» EXERCISE
Leave out any picture and return the remaining listing below exactly as given.

(Beginning of RECORDS FOR THE TASK)

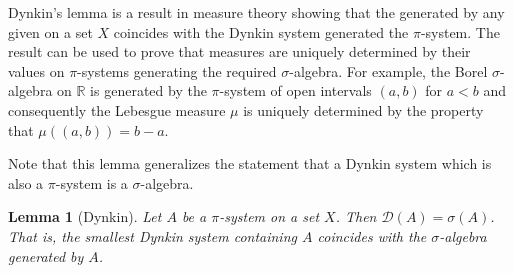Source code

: \documentclass[12pt]{article}
\newtheorem*{lemma}{Lemma}
\begin{document}
Dynkin's lemma is a result in measure theory showing that the  generated by any given  on a set $X$ coincides with the Dynkin system generated the $\pi$-system. The result can be used to prove that measures are uniquely determined by their values on $\pi$-systems generating the required $\sigma$-algebra. For example, the Borel $\sigma$-algebra on $\mathbb{R}$ is generated by the $\pi$-system of open intervals $(a,b)$ for $a<b$ and consequently the Lebesgue measure $\mu$ is uniquely determined by the property that $\mu( (a,b) )=b-a$.

Note that this lemma generalizes the statement that a Dynkin system which is also a $\pi$-system is a $\sigma$-algebra.


\begin{lemma}[Dynkin]
Let $A$ be a $\pi$-system on a set $X$. Then $\mathcal{D}(A)=\sigma(A)$. That is, the smallest Dynkin system containing $A$ coincides with the $\sigma$-algebra generated by $A$.
\end{lemma}
\end{document}
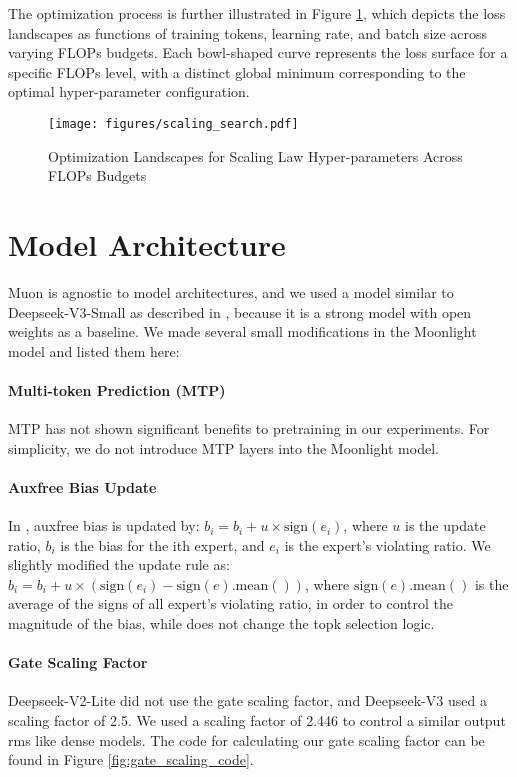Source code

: The optimization process is further illustrated in Figure \ref{fig:scaling_search}, which depicts the loss landscapes as functions of training tokens, learning rate, and batch size across varying FLOPs budgets. Each bowl-shaped curve represents the loss surface for a specific FLOPs level, with a distinct global minimum corresponding to the optimal hyper-parameter configuration. 

\begin{figure}[t]
    \centering
    \texttt{[image: figures/scaling\_search.pdf]}
    \caption{Optimization Landscapes for Scaling Law Hyper-parameters Across FLOPs Budgets} 
    \label{fig:scaling_search} 
\end{figure}



\section{Model Architecture}
\label{sec:appendix:modelarch}

Muon is agnostic to model architectures, and we used a model similar to Deepseek-V3-Small as described in \cite{deepseekai2024deepseekv3technicalreport}, because it is a strong model with open weights as a baseline. We made several small modifications in the Moonlight model and listed them here:

\paragraph{Multi-token Prediction (MTP)} MTP has not shown significant benefits to pretraining in our experiments. For simplicity, we do not introduce MTP layers into the Moonlight model.

\paragraph{Auxfree Bias Update} In \cite{deepseekai2024deepseekv3technicalreport}, auxfree bias is updated by: $b_i = b_i + u \times  \text{sign}(e_i)$, where $u$ is the update ratio, $b_i$ is the bias for the ith expert, and $e_i$ is the expert's violating ratio. We slightly modified the update rule as: $b_i = b_i + u \times (\text{sign}(e_i) - \text{sign}(e).\text{mean}())$, where $\text{sign}(e).\text{mean}()$ is the average of the signs of all expert's violating ratio, in order to control the magnitude of the bias, while does not change the topk selection logic.

\paragraph{Gate Scaling Factor} Deepseek-V2-Lite did not use the gate scaling factor, and Deepseek-V3 used a scaling factor of 2.5. We used a scaling factor of 2.446 to control a similar output rms like dense models. The code for calculating our gate scaling factor can be found in Figure \ref{fig:gate_scaling_code}.



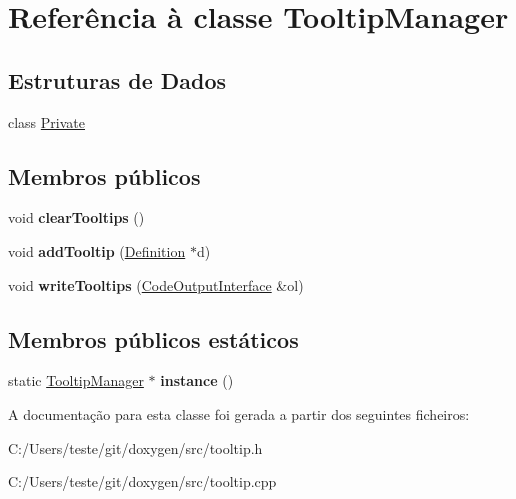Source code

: \hypertarget{class_tooltip_manager}{\section{Referência à classe Tooltip\-Manager}
\label{class_tooltip_manager}
}
\subsection*{Estruturas de Dados}
\begin{DoxyCompactItemize}
\item 
class \hyperlink{class_tooltip_manager_1_1_private}{Private}
\end{DoxyCompactItemize}
\subsection*{Membros públicos}
\begin{DoxyCompactItemize}
\item 
\hypertarget{class_tooltip_manager_ad3104de6ef47a4e4a48626f48f08b113}{void {\bfseries clear\-Tooltips} ()}\label{class_tooltip_manager_ad3104de6ef47a4e4a48626f48f08b113}

\item 
\hypertarget{class_tooltip_manager_adc556eff75a089574867a8dc54aa6e36}{void {\bfseries add\-Tooltip} (\hyperlink{class_definition}{Definition} $\ast$d)}\label{class_tooltip_manager_adc556eff75a089574867a8dc54aa6e36}

\item 
\hypertarget{class_tooltip_manager_a2b733c7ee29f99e6e85757e56e593ae4}{void {\bfseries write\-Tooltips} (\hyperlink{class_code_output_interface}{Code\-Output\-Interface} \&ol)}\label{class_tooltip_manager_a2b733c7ee29f99e6e85757e56e593ae4}

\end{DoxyCompactItemize}
\subsection*{Membros públicos estáticos}
\begin{DoxyCompactItemize}
\item 
\hypertarget{class_tooltip_manager_a240bf919f58becc3e641adde8dc99095}{static \hyperlink{class_tooltip_manager}{Tooltip\-Manager} $\ast$ {\bfseries instance} ()}\label{class_tooltip_manager_a240bf919f58becc3e641adde8dc99095}

\end{DoxyCompactItemize}


A documentação para esta classe foi gerada a partir dos seguintes ficheiros\-:\begin{DoxyCompactItemize}
\item 
C\-:/\-Users/teste/git/doxygen/src/tooltip.\-h\item 
C\-:/\-Users/teste/git/doxygen/src/tooltip.\-cpp\end{DoxyCompactItemize}
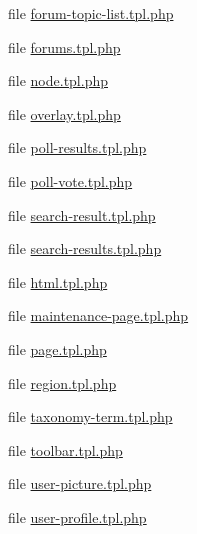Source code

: \begin{DoxyCompactItemize}
\item 
file \hyperlink{forum-topic-list_8tpl_8php}{forum-\/topic-\/list.tpl.php}
\item 
file \hyperlink{forums_8tpl_8php}{forums.tpl.php}
\item 
file \hyperlink{modules_2node_2node_8tpl_8php}{node.tpl.php}
\item 
file \hyperlink{overlay_8tpl_8php}{overlay.tpl.php}
\item 
file \hyperlink{poll-results_8tpl_8php}{poll-\/results.tpl.php}
\item 
file \hyperlink{poll-vote_8tpl_8php}{poll-\/vote.tpl.php}
\item 
file \hyperlink{search-result_8tpl_8php}{search-\/result.tpl.php}
\item 
file \hyperlink{search-results_8tpl_8php}{search-\/results.tpl.php}
\item 
file \hyperlink{html_8tpl_8php}{html.tpl.php}
\item 
file \hyperlink{modules_2system_2maintenance-page_8tpl_8php}{maintenance-\/page.tpl.php}
\item 
file \hyperlink{modules_2system_2page_8tpl_8php}{page.tpl.php}
\item 
file \hyperlink{region_8tpl_8php}{region.tpl.php}
\item 
file \hyperlink{taxonomy-term_8tpl_8php}{taxonomy-\/term.tpl.php}
\item 
file \hyperlink{toolbar_8tpl_8php}{toolbar.tpl.php}
\item 
file \hyperlink{user-picture_8tpl_8php}{user-\/picture.tpl.php}
\item 
file \hyperlink{user-profile_8tpl_8php}{user-\/profile.tpl.php}
\end{DoxyCompactItemize}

(End of RECORDS FOR THE TASK)

» ANSWER FOR THIS EXERCISE
Source code

: \documentclass[12pt]{article}
\newtheorem*{lemma}{Lemma}
\begin{document}
Dynkin's lemma is a result in measure theory showing that the  generated by any given  on a set $X$ coincides with the Dynkin system generated the $\pi$-system. The result can be used to prove that measures are uniquely determined by their values on $\pi$-systems generating the required $\sigma$-algebra. For example, the Borel $\sigma$-algebra on $\mathbb{R}$ is generated by the $\pi$-system of open intervals $(a,b)$ for $a<b$ and consequently the Lebesgue measure $\mu$ is uniquely determined by the property that $\mu( (a,b) )=b-a$.

Note that this lemma generalizes the statement that a Dynkin system which is also a $\pi$-system is a $\sigma$-algebra.


\begin{lemma}[Dynkin]
Let $A$ be a $\pi$-system on a set $X$. Then $\mathcal{D}(A)=\sigma(A)$. That is, the smallest Dynkin system containing $A$ coincides with the $\sigma$-algebra generated by $A$.
\end{lemma}
\end{document}
Source code

: The optimization process is further illustrated in Figure \ref{fig:scaling_search}, which depicts the loss landscapes as functions of training tokens, learning rate, and batch size across varying FLOPs budgets. Each bowl-shaped curve represents the loss surface for a specific FLOPs level, with a distinct global minimum corresponding to the optimal hyper-parameter configuration. 

\begin{figure}[t]
    \centering
    \texttt{[image: figures/scaling\_search.pdf]}
    \caption{Optimization Landscapes for Scaling Law Hyper-parameters Across FLOPs Budgets} 
    \label{fig:scaling_search} 
\end{figure}



\section{Model Architecture}
\label{sec:appendix:modelarch}

Muon is agnostic to model architectures, and we used a model similar to Deepseek-V3-Small as described in \cite{deepseekai2024deepseekv3technicalreport}, because it is a strong model with open weights as a baseline. We made several small modifications in the Moonlight model and listed them here:

\paragraph{Multi-token Prediction (MTP)} MTP has not shown significant benefits to pretraining in our experiments. For simplicity, we do not introduce MTP layers into the Moonlight model.

\paragraph{Auxfree Bias Update} In \cite{deepseekai2024deepseekv3technicalreport}, auxfree bias is updated by: $b_i = b_i + u \times  \text{sign}(e_i)$, where $u$ is the update ratio, $b_i$ is the bias for the ith expert, and $e_i$ is the expert's violating ratio. We slightly modified the update rule as: $b_i = b_i + u \times (\text{sign}(e_i) - \text{sign}(e).\text{mean}())$, where $\text{sign}(e).\text{mean}()$ is the average of the signs of all expert's violating ratio, in order to control the magnitude of the bias, while does not change the topk selection logic.

\paragraph{Gate Scaling Factor} Deepseek-V2-Lite did not use the gate scaling factor, and Deepseek-V3 used a scaling factor of 2.5. We used a scaling factor of 2.446 to control a similar output rms like dense models. The code for calculating our gate scaling factor can be found in Figure \ref{fig:gate_scaling_code}.



Source code

: \hypertarget{class_tooltip_manager}{\section{Referência à classe Tooltip\-Manager}
\label{class_tooltip_manager}
}
\subsection*{Estruturas de Dados}
\begin{DoxyCompactItemize}
\item 
class \hyperlink{class_tooltip_manager_1_1_private}{Private}
\end{DoxyCompactItemize}
\subsection*{Membros públicos}
\begin{DoxyCompactItemize}
\item 
\hypertarget{class_tooltip_manager_ad3104de6ef47a4e4a48626f48f08b113}{void {\bfseries clear\-Tooltips} ()}\label{class_tooltip_manager_ad3104de6ef47a4e4a48626f48f08b113}

\item 
\hypertarget{class_tooltip_manager_adc556eff75a089574867a8dc54aa6e36}{void {\bfseries add\-Tooltip} (\hyperlink{class_definition}{Definition} $\ast$d)}\label{class_tooltip_manager_adc556eff75a089574867a8dc54aa6e36}

\item 
\hypertarget{class_tooltip_manager_a2b733c7ee29f99e6e85757e56e593ae4}{void {\bfseries write\-Tooltips} (\hyperlink{class_code_output_interface}{Code\-Output\-Interface} \&ol)}\label{class_tooltip_manager_a2b733c7ee29f99e6e85757e56e593ae4}

\end{DoxyCompactItemize}
\subsection*{Membros públicos estáticos}
\begin{DoxyCompactItemize}
\item 
\hypertarget{class_tooltip_manager_a240bf919f58becc3e641adde8dc99095}{static \hyperlink{class_tooltip_manager}{Tooltip\-Manager} $\ast$ {\bfseries instance} ()}\label{class_tooltip_manager_a240bf919f58becc3e641adde8dc99095}

\end{DoxyCompactItemize}


A documentação para esta classe foi gerada a partir dos seguintes ficheiros\-:\begin{DoxyCompactItemize}
\item 
C\-:/\-Users/teste/git/doxygen/src/tooltip.\-h\item 
C\-:/\-Users/teste/git/doxygen/src/tooltip.\-cpp\end{DoxyCompactItemize}
Source code

: \begin{DoxyCompactItemize}
\item 
file \hyperlink{forum-topic-list_8tpl_8php}{forum-\/topic-\/list.tpl.php}
\item 
file \hyperlink{forums_8tpl_8php}{forums.tpl.php}
\item 
file \hyperlink{modules_2node_2node_8tpl_8php}{node.tpl.php}
\item 
file \hyperlink{overlay_8tpl_8php}{overlay.tpl.php}
\item 
file \hyperlink{poll-results_8tpl_8php}{poll-\/results.tpl.php}
\item 
file \hyperlink{poll-vote_8tpl_8php}{poll-\/vote.tpl.php}
\item 
file \hyperlink{search-result_8tpl_8php}{search-\/result.tpl.php}
\item 
file \hyperlink{search-results_8tpl_8php}{search-\/results.tpl.php}
\item 
file \hyperlink{html_8tpl_8php}{html.tpl.php}
\item 
file \hyperlink{modules_2system_2maintenance-page_8tpl_8php}{maintenance-\/page.tpl.php}
\item 
file \hyperlink{modules_2system_2page_8tpl_8php}{page.tpl.php}
\item 
file \hyperlink{region_8tpl_8php}{region.tpl.php}
\item 
file \hyperlink{taxonomy-term_8tpl_8php}{taxonomy-\/term.tpl.php}
\item 
file \hyperlink{toolbar_8tpl_8php}{toolbar.tpl.php}
\item 
file \hyperlink{user-picture_8tpl_8php}{user-\/picture.tpl.php}
\item 
file \hyperlink{user-profile_8tpl_8php}{user-\/profile.tpl.php}
\end{DoxyCompactItemize}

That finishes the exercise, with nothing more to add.